E) realização de ações de portugueses e de brasileiros a fim de padronizar as variedades linguísticas lusitanas.
Revolução digital cria a era do leitor-sujeito
Foi-se uma vez um leitor. Com a revolução digital, quem lê passa a ter voz no processo de leitura. “Até outro dia, as críticas literárias eram exclusividade de um grupo fechado, assim como em tantas outras áreas. Agora, temos grupos que conversam, trocam, se manifestam em tempo real, recomendam ou desaprovam, trocam ideias com os autores, participam ativamente da construção de obras literárias coletivas. Isso é um jeito novo de pensar a escrita, de construir memória e o próprio conhecimento”, analisa uma professora de comunicação da PUC-MG.
A secretária Fabiana Araújo, 32, é uma “leitora-sujeito”, como Daniela chama esses novos atores do universo da leitura. Leitora assídua desde o final da adolescência, quando foi seduzida pela série Harry Potter, só neste ano já leu mais de 30 títulos. Suas leituras não costumam terminar quando fecha um livro. Fabiana escreve resenhas de títulos como Estilhaça-me, romance fantástico na linha de Crepúsculo, publicadas em um blog com o qual foi convidada a colaborar. “Escrever sobre um livro é uma forma de relê-lo. E conversar, pessoal ou virtualmente, com outros leitores também”, defende.
FANTINI, D. Jornal Pampulha, n. 1138, maio 2012 (adaptado).
As sequências textuais “Até outro dia” e “agora” auxiliam a progressão temática do texto, pois delimitam
A) o perfil social dos envolvidos na revolução digital.
B) o limite etário dos promotores da revolução digital.
C) os períodos pré e pós revolução digital.
D) a urgência e a rapidez da revolução digital.
E) o alcance territorial da leitura digital.
Pedra sobre pedra
Algumas fazendas gaúchas ainda preservam as taipas, muros de pedra para cercar o gado. Um tipo de cerca primitiva. Não há nada que prenda uma pedra na outra, cuidadosamente empilhadas com altura de até um metro. Engenharia simples que já dura 300 anos. A mesma técnica usada no mangueirão, uma espécie de curral onde os animais ficavam confinados à noite. As taipas são atribuídas aos jesuítas. O objetivo era domar o gado xucro solto nos campos pelos colonizadores espanhóis.

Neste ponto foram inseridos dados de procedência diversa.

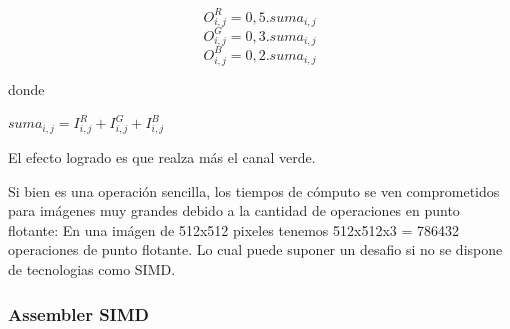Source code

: \begin{center}
$$O_{i,j}^{R} = 0, 5 . suma_{i,j}$$
$$O_{i,j}^{G} = 0, 3 . suma_{i,j}$$
$$O_{i,j}^{B} = 0, 2 . suma_{i,j}$$
\end{center}

donde 

\begin{center}
$suma_{i,j} = I_{i,j}^{R} + I_{i,j}^{G} + I_{i,j}^{B}$
\end{center}

El efecto logrado es que realza más el canal verde. 

\newpage

\begin{figure}
  \centering
  \hfill
\end{figure}

Si bien es una operación sencilla, los tiempos de cómputo se ven comprometidos para imágenes muy grandes debido a la cantidad de operaciones en punto flotante: En una imágen de 512x512 pixeles tenemos 512x512x3 = 786432 operaciones de punto flotante. Lo cual puede suponer un desafio si no se dispone de tecnologias como SIMD.

\subsubsection{Assembler SIMD}

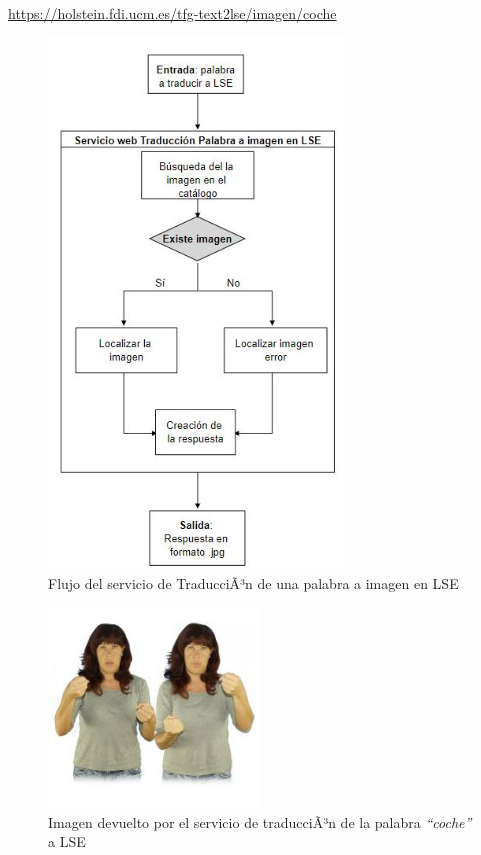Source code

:\begin{shaded}
	\url{https://holstein.fdi.ucm.es/tfg-text2lse/imagen/coche }	
\end{shaded}


\begin{figure}[]
	\centering
	\includegraphics[width=0.7\textwidth]{Imagenes/Fuentes/Text2LSE/FlujoImagen1palabra.jpg}
	\caption{Flujo del servicio de TraducciÃ³n de una palabra a imagen en LSE}
	\label {fig: imgFlujo1palabraImagenText2LSE}
\end{figure}

\begin{figure}[]
	\centering
	\includegraphics[width=0.5\textwidth]{Imagenes/Fuentes/Text2LSE/imagenEjemplo.jpg}
	\caption{Imagen devuelto por el servicio de traducciÃ³n de la palabra \textit{``coche''} a LSE}
	\label {fig: imgCoche}
\end{figure}


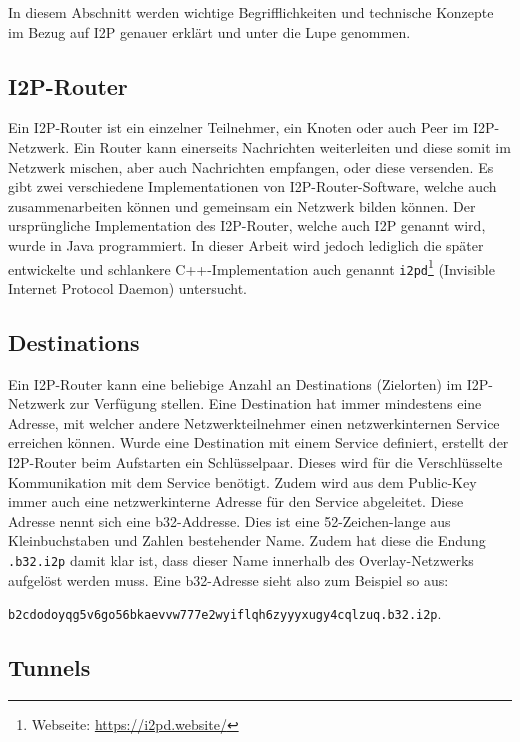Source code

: In diesem Abschnitt werden wichtige Begrifflichkeiten und technische Konzepte im Bezug auf I2P genauer erklärt und unter die Lupe genommen.

\subsection{I2P-Router}\label{sec:router}

Ein I2P-Router ist ein einzelner Teilnehmer, ein Knoten oder auch Peer im I2P-Netzwerk.
Ein Router kann einerseits Nachrichten weiterleiten und diese somit im Netzwerk mischen, aber auch Nachrichten empfangen, oder diese versenden.
Es gibt zwei verschiedene Implementationen von I2P-Router-Software, welche auch zusammenarbeiten können und gemeinsam ein Netzwerk bilden können.
Der ursprüngliche Implementation des I2P-Router, welche auch I2P genannt wird, wurde in Java programmiert.
In dieser Arbeit wird jedoch lediglich die später entwickelte und schlankere C++-Implementation auch genannt \lstinline|i2pd|\footnote{Webseite: \url{https://i2pd.website/}} (Invisible Internet Protocol Daemon) untersucht.

\subsection{Destinations}

Ein I2P-Router kann eine beliebige Anzahl an Destinations (Zielorten) im I2P-Netzwerk zur Verfügung stellen.
Eine Destination hat immer mindestens eine Adresse, mit welcher andere Netzwerkteilnehmer einen netzwerkinternen Service erreichen können.
Wurde eine Destination mit einem Service definiert, erstellt der I2P-Router beim Aufstarten ein Schlüsselpaar.
Dieses wird für die Verschlüsselte Kommunikation mit dem Service benötigt.
Zudem wird aus dem Public-Key immer auch eine netzwerkinterne Adresse für den Service abgeleitet.
Diese Adresse nennt sich eine b32-Addresse.
Dies ist eine 52-Zeichen-lange aus Kleinbuchstaben und Zahlen bestehender Name.
Zudem hat diese die Endung \lstinline|.b32.i2p| damit klar ist, dass dieser Name innerhalb des Overlay-Netzwerks aufgelöst werden muss.
Eine b32-Adresse sieht also zum Beispiel so aus:

\lstinline|b2cdodoyqg5v6go56bkaevvw777e2wyiflqh6zyyyxugy4cqlzuq.b32.i2p|.

\parencite{noauthor_naming_nodate}

\subsection{Tunnels}

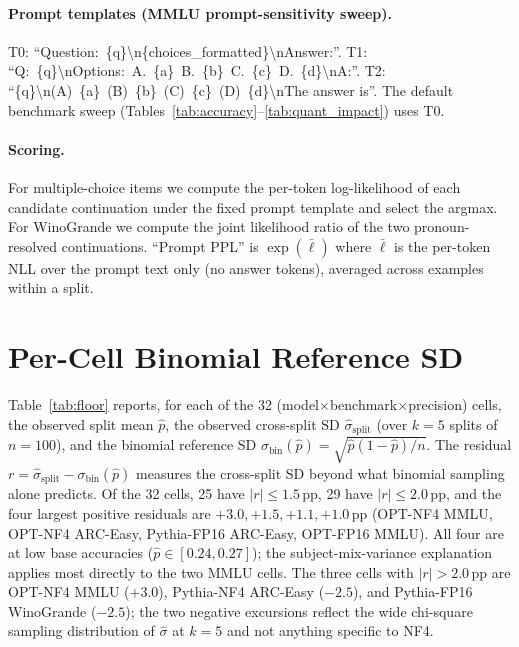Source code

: \documentclass{article}
\begin{document}
\paragraph{Prompt templates (MMLU prompt-sensitivity sweep).}
T0: ``Question:~\{q\}\textbackslash n\{choices\_formatted\}\textbackslash nAnswer:''. T1: ``Q:~\{q\}\textbackslash nOptions:~A.~\{a\}~B.~\{b\}~C.~\{c\}~D.~\{d\}\textbackslash nA:''. T2: ``\{q\}\textbackslash n(A)~\{a\}~(B)~\{b\}~(C)~\{c\}~(D)~\{d\}\textbackslash nThe answer is''. The default benchmark sweep (Tables~\ref{tab:accuracy}--\ref{tab:quant_impact}) uses T0.

\paragraph{Scoring.}
For multiple-choice items we compute the per-token log-likelihood of each candidate continuation under the fixed prompt template and select the argmax. For WinoGrande we compute the joint likelihood ratio of the two pronoun-resolved continuations. ``Prompt PPL'' is $\exp(\bar\ell)$ where $\bar\ell$ is the per-token NLL over the prompt text only (no answer tokens), averaged across examples within a split.

\section{Per-Cell Binomial Reference SD}
\label{sec:floor}

Table~\ref{tab:floor} reports, for each of the 32 (model$\times$benchmark$\times$precision) cells, the observed split mean $\hat p$, the observed cross-split SD $\hat\sigma_{\text{split}}$ (over $k{=}5$ splits of $n{=}100$), and the binomial reference SD $\sigma_{\text{bin}}(\hat p) = \sqrt{\hat p(1-\hat p)/n}$. The residual $r = \hat\sigma_{\text{split}} - \sigma_{\text{bin}}(\hat p)$ measures the cross-split SD beyond what binomial sampling alone predicts. Of the 32 cells, 25 have $|r|\le 1.5$\,pp, 29 have $|r|\le 2.0$\,pp, and the four largest positive residuals are $+3.0, +1.5, +1.1, +1.0$\,pp (OPT-NF4 MMLU, OPT-NF4 ARC-Easy, Pythia-FP16 ARC-Easy, OPT-FP16 MMLU). All four are at low base accuracies ($\hat p \in [0.24, 0.27]$); the subject-mix-variance explanation applies most directly to the two MMLU cells. The three cells with $|r|>2.0$\,pp are OPT-NF4 MMLU ($+3.0$), Pythia-NF4 ARC-Easy ($-2.5$), and Pythia-FP16 WinoGrande ($-2.5$); the two negative excursions reflect the wide chi-square sampling distribution of $\hat\sigma$ at $k{=}5$ and not anything specific to NF4.
\end{document}
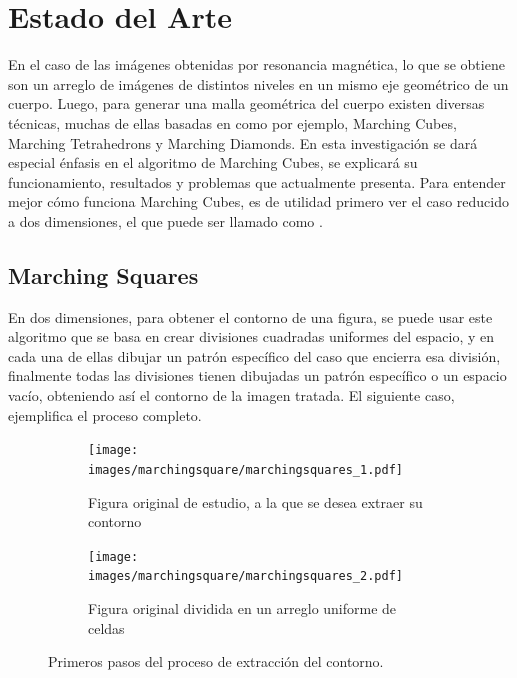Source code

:\chapter{Estado del Arte}
\label{ch:estadoDelArte}

En el caso de las imágenes obtenidas por resonancia magnética, lo que se obtiene son un
arreglo de imágenes de distintos niveles en un mismo eje geométrico de un cuerpo. Luego, para
generar una malla geométrica del cuerpo existen diversas técnicas, muchas de ellas basadas en
 como por ejemplo, Marching Cubes\cite{Lorensen87marchingcubes}, Marching Tetrahedrons\cite{Shirley90apolygonal} y Marching Diamonds.
En esta investigación se dará especial énfasis en el algoritmo de Marching Cubes, se
explicará su funcionamiento, resultados y problemas que actualmente presenta.
Para entender mejor cómo funciona Marching Cubes, es de utilidad primero ver el caso
reducido a dos dimensiones, el que puede ser llamado como .

\section{Marching Squares}
\label{sec:marchingSquares}

En dos dimensiones, para obtener el contorno de una figura, se puede usar este algoritmo
que se basa en crear divisiones cuadradas uniformes del espacio, y en cada una de ellas dibujar un
patrón específico del caso que encierra esa división, finalmente todas las divisiones tienen
dibujadas un patrón específico o un espacio vacío, obteniendo así el contorno de la imagen
tratada. El siguiente caso, ejemplifica el proceso completo.

\newpage
\begin{figure}[h]

	\begin{subfigure}[h]{0.46\textwidth}
		\centering
			\texttt{[image: images/marchingsquare/marchingsquares\_1.pdf]}
		\caption{Figura original de estudio, a la que se desea extraer su contorno}
		\label{f:estadoDelArte:original}
	\end{subfigure}
	\quad
	\begin{subfigure}[h]{0.46\textwidth}
		\centering
			\texttt{[image: images/marchingsquare/marchingsquares\_2.pdf]}
		\caption{Figura original dividida en un arreglo uniforme de celdas}
		\label{f:estadoDelArte:division}
	\end{subfigure}

	\caption{Primeros pasos del proceso de extracción del contorno.}

\end{figure}

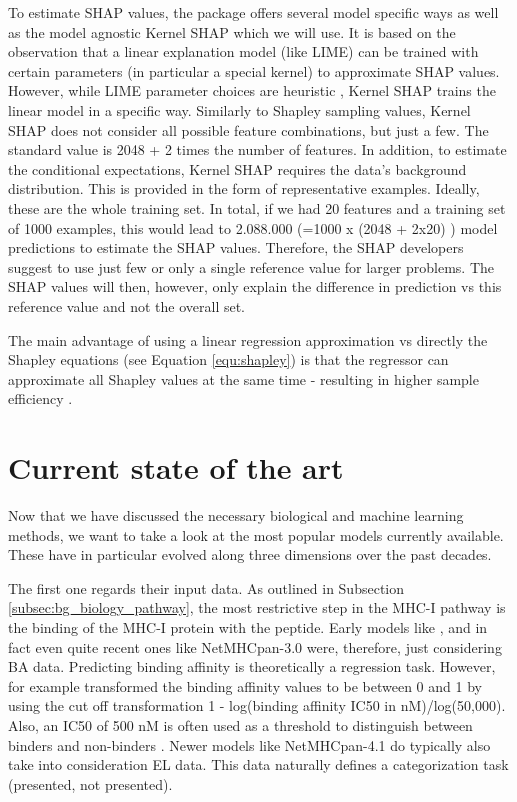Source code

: \documentclass[msc,deptreport,ai]{infthesis} %
\begin{document}
	To estimate \gls{SHAP} values, the package offers several model specific ways as well as the model agnostic Kernel \gls{SHAP} which we will use. It is based on the observation that a linear explanation model (like \gls{LIME}) can be trained with certain parameters (in particular a special kernel) to approximate \gls{SHAP} values. However, while \gls{LIME} parameter choices are heuristic \cite{lundberg_unified_2017}, Kernel \gls{SHAP} trains the linear model in a specific way.
	Similarly to Shapley sampling values, Kernel \gls{SHAP} does not consider all possible feature combinations, but just a few. The standard value is 2048 + 2 times the number of features. In addition, to estimate the conditional expectations, Kernel \gls{SHAP} requires the data's background distribution. This is provided in the form of representative examples. Ideally, these are the whole training set. In total, if we had 20 features and a training set of 1000 examples, this would lead to 2.088.000 (=1000 x (2048 + 2x20) ) model predictions to estimate the \gls{SHAP} values. Therefore, the \gls{SHAP} developers suggest to use just few or only a single reference value for larger problems. The \gls{SHAP} values will then, however, only explain the difference in prediction vs this reference value and not the overall set.
	
	The main advantage of using a linear regression approximation vs directly the Shapley equations (see Equation \ref{equ:shapley}) is that the regressor can approximate all Shapley values at the same time - resulting in higher sample efficiency \cite{lundberg_unified_2017}.

\section{Current state of the art}
Now that we have discussed the necessary biological and machine learning methods, we want to take a look at the most popular models currently available. These have in particular evolved along three dimensions over the past decades. 

The first one regards their input data. As outlined in Subsection \ref{subsec:bg_biology_pathway}, the most restrictive step in the \gls{MHC-I} pathway is the binding of the \gls{MHC-I} protein with the peptide. Early models like \cite{nielsen_reliable_2003}, and in fact even quite recent ones like NetMHCpan-3.0 \cite{nielsen_netmhcpan-30_2016} were, therefore, just considering \gls{BA} data. Predicting binding affinity is theoretically a regression task. However, for example \cite{nielsen_netmhcpan-30_2016} transformed the binding affinity values to be between 0 and 1 by using the cut off transformation 1 - log(binding affinity IC50 in nM)/log(50,000). Also, an IC50 of 500 nM is often used as a threshold to distinguish between binders and non-binders \cite{paul_hla_2013, udaka_empirical_2002, reynisson_netmhcpan-41_2020, odonnell_mhcflurry_2020}. Newer models like NetMHCpan-4.1 \cite{reynisson_netmhcpan-41_2020} do typically also take into consideration \gls{EL} data. This data naturally defines a categorization task (presented, not presented). 
\end{document}
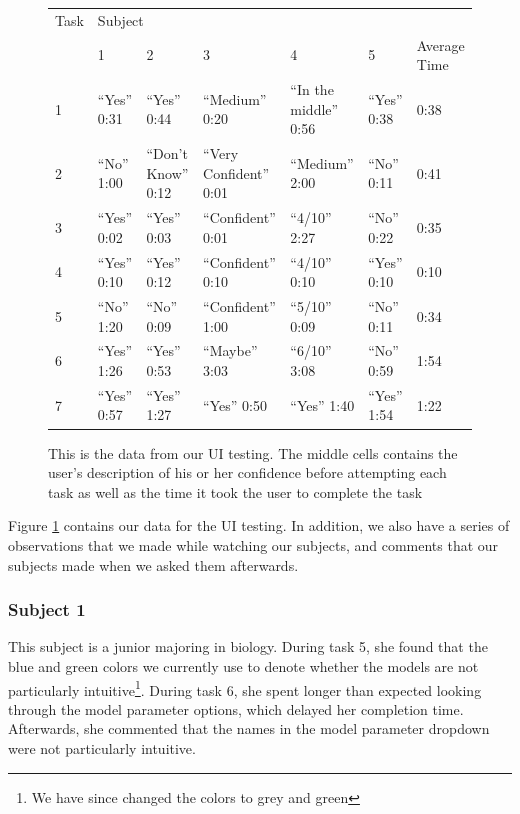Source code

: \documentclass[letterpaper,10pt, onecolumn, draftclsnofoot]{IEEEtran}
\begin{document}
\begin{figure}
\begin{tabularx}{\textwidth}{|X|X|X|X|X|X|X|}
\hline
Task & \multicolumn{6}{X|}{Subject} \\
\cline{2-7}
& 1 & 2 & 3 & 4 & 5 & Average Time \\
\hline
1    & ``Yes'' 0:31 & ``Yes'' 0:44        & ``Medium'' 0:20         & ``In the middle'' 0:56 & ``Yes'' 0:38 & 0:38 \\
\hline
2    & ``No'' 1:00  & ``Don't Know'' 0:12 & ``Very Confident'' 0:01 & ``Medium'' 2:00        & ``No'' 0:11  & 0:41 \\
\hline
3    & ``Yes'' 0:02 & ``Yes'' 0:03        & ``Confident'' 0:01      & ``4/10'' 2:27          & ``No'' 0:22  & 0:35 \\
\hline
4    & ``Yes'' 0:10 & ``Yes'' 0:12        & ``Confident'' 0:10      & ``4/10'' 0:10          & ``Yes'' 0:10 & 0:10 \\
\hline
5    & ``No'' 1:20  & ``No'' 0:09         & ``Confident'' 1:00      & ``5/10'' 0:09          & ``No'' 0:11  & 0:34 \\
\hline
6    & ``Yes'' 1:26 & ``Yes'' 0:53        & ``Maybe'' 3:03          & ``6/10'' 3:08          & ``No'' 0:59  & 1:54 \\
\hline
7    & ``Yes'' 0:57 & ``Yes'' 1:27        & ``Yes'' 0:50            & ``Yes'' 1:40           & ``Yes'' 1:54 & 1:22 \\
\hline

\end{tabularx}
\caption{This is the data from our UI testing. The middle cells contains the user's description of his or her confidence before attempting each task as well as the time it took the user to complete the task}
\label{fig:uiTestData1}
\end{figure}

Figure \ref{fig:uiTestData1} contains our data for the UI testing. In addition, we also have a series of observations that we made while watching our subjects, and comments that our subjects made when we asked them afterwards.

\subsubsection{Subject 1}
This subject is a junior majoring in biology. During task 5, she found that the blue and green colors we currently use to denote whether the models are not particularly intuitive\footnote{We have since changed the colors to grey and green}. During task 6, she spent longer than expected looking through the model parameter options, which delayed her completion time. Afterwards, she commented that the names in the model parameter dropdown were not particularly intuitive.
\end{document}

FERRI, M. Revista Terra da Gente, n. 96, abr. 2012.
Um texto pode combinar diferentes funções de linguagem. Exemplo disso é Pedra sobre pedra, que se vale da função referencial e da metalinguística. A metalinguagem é estabelecida
A) por tempos verbais articulados no presente e no pretérito.
B) pelas frases simples e referência ao ditado “não ficará pedra sobre pedra”.
C) pela linguagem impessoal e objetiva, marcada pela terceira pessoa.
D) pela definição de termos como “taipa” e “mangueirão”.
E) por adjetivos como “primitivas” e “simples”, indicando o ponto de vista do autor.
O texto sugere que a mobilidade é uma questão crucial para a vida nas cidades. Nele, destaca-se a necessidade de
A) incorporar meios de transportes diversos para viabilizar o deslocamento urbano.
B) investir em transportes de baixo custo para minimizar os impactos ambientais.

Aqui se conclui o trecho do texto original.